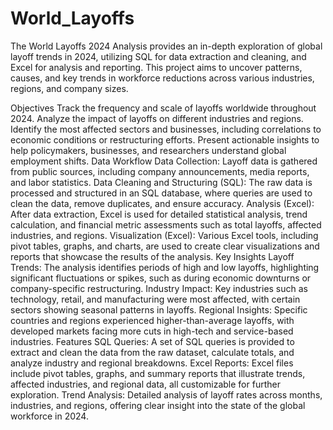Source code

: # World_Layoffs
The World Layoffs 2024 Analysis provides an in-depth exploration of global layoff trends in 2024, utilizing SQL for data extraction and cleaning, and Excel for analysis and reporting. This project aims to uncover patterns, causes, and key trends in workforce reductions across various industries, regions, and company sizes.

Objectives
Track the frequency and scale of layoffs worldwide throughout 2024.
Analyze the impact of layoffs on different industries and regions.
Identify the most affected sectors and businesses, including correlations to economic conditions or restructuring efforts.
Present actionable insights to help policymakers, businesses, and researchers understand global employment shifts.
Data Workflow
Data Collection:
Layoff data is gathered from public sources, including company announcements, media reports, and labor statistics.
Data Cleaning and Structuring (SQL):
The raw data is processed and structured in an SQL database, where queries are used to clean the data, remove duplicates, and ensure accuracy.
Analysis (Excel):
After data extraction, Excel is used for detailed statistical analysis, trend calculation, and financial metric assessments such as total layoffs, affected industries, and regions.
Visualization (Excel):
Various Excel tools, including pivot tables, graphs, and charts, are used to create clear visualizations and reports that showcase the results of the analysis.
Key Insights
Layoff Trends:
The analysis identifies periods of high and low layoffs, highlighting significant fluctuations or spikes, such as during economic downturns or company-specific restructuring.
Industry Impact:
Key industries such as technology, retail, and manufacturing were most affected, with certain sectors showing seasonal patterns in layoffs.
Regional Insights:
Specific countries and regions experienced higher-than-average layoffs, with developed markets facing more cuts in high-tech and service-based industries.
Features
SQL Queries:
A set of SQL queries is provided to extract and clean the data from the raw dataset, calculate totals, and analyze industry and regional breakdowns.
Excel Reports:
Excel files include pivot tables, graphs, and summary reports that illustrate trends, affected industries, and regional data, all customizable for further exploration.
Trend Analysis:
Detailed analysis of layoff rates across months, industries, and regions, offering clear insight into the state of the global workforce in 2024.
□ □ □ □ □
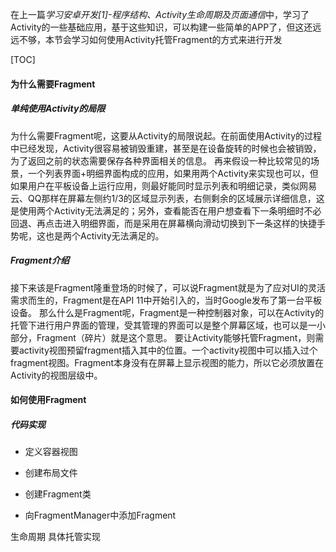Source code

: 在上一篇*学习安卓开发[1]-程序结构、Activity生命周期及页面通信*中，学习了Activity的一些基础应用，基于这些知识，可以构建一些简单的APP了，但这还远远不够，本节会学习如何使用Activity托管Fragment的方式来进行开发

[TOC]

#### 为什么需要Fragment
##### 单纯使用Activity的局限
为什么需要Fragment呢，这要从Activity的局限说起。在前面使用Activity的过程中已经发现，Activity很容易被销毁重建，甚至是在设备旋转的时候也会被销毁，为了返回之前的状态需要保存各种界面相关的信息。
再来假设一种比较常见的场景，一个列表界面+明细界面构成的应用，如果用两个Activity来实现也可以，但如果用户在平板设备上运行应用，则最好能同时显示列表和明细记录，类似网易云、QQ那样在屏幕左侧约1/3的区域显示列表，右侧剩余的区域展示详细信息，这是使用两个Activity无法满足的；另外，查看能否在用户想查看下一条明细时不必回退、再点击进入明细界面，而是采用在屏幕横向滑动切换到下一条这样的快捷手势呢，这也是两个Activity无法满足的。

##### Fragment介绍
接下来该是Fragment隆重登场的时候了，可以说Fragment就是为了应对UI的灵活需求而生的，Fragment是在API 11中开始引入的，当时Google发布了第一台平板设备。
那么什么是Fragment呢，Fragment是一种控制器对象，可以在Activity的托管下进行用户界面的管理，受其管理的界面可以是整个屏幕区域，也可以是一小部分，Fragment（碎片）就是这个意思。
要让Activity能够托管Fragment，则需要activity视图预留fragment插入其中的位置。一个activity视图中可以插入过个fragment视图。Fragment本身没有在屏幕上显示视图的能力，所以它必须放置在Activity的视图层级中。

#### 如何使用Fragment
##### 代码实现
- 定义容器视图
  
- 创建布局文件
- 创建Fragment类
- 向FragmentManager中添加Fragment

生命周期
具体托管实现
□ □ □ □ □
> **Problem requirements**: Copy out each line of the records that holds the string "high".

> **Task output**:
The analysis identifies periods of high and low layoffs, highlighting significant fluctuations or spikes, such as during economic downturns or company-specific restructuring.
Specific countries and regions experienced higher-than-average layoffs, with developed markets facing more cuts in high-tech and service-based industries.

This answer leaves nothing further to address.